Tutta la vita insegui ciò che ami. La proteggi silenzioso. Guardandola con occhi languidi. Perché un giorno sarà tua. La possederai. Per farla diventare ciò che desideri. Custodendo quell’amore perché non sfiorisca mai. Perché sia sempre vivo dentro di te.
Dino Viola era innamorato della Roma. Lui che a Roma non era nato ma che vi si trasferì in giovane età. E subito fu amore folle.
Prima come semplice tifoso. Poi entrando nella dirigenza. Infine acquisendone la proprietà. Realizzando un sogno. Quello di forgiare la sua creatura. Perché il suo lavoro e la sua passione si incontrassero. Perché la razionalità del manager e la follia del tifoso si amalgamassero.
Tanto pervaso da questo amore da lasciare in gestione la sua fabbrica per dedicarsi solo a Lei. Che necessitava di cure. Di premura. Perché non fosse sempre citata come la Rometta. Ma perché potesse non subire più quel senso d’inferiorità verso le squadre del Nord. Ché in fondo si è la capitale d’Italia.
Tifoso tra i tifosi. Sempre vicino anche alla curva. Cercando anche di educare. Di convogliare quella passione infinita nel supporto. Perché questo sentimento non diventasse frustrazione. Ancor peggio violenza. Orgoglioso degli 80000 che affollavano l’Olimpico. Perché quel calore era anche il suo. E lui ne era l’artefice.

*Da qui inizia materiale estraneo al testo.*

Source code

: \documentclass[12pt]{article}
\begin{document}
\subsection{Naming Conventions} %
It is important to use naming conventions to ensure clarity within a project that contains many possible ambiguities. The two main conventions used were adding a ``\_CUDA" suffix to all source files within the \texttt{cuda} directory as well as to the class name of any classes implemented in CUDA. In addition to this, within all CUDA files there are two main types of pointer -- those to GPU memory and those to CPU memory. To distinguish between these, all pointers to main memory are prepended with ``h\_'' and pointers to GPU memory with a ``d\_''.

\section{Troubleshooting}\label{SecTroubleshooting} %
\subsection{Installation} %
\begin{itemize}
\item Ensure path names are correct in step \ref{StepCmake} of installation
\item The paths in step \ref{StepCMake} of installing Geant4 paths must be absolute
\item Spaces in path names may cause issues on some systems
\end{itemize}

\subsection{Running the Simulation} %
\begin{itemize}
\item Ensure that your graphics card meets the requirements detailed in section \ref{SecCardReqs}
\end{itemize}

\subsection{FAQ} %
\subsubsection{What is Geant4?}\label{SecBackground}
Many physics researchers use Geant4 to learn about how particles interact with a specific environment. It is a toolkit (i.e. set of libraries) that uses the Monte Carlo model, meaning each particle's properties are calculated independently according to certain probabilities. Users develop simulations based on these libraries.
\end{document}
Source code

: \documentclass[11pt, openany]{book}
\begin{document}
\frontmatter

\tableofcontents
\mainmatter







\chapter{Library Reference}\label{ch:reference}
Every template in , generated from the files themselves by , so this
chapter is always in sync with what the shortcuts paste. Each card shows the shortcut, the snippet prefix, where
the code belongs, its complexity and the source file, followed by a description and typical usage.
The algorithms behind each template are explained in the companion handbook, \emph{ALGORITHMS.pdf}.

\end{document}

Lavoratore instancabile. Sempre vicino alla squadra. E sempre al lavoro per ridarle dignità. Con quel volto serioso che nascondeva un’ironia tagliente. Fatta di frasi sibilline. Di provocazioni sottaciute. Per combattere i potentati senza esporsi troppo. Con un humor inglese che feriva con leggerezza. A ricordare a tutti che anche sotto il Rubicone si potevano creare squadre competitive e sane.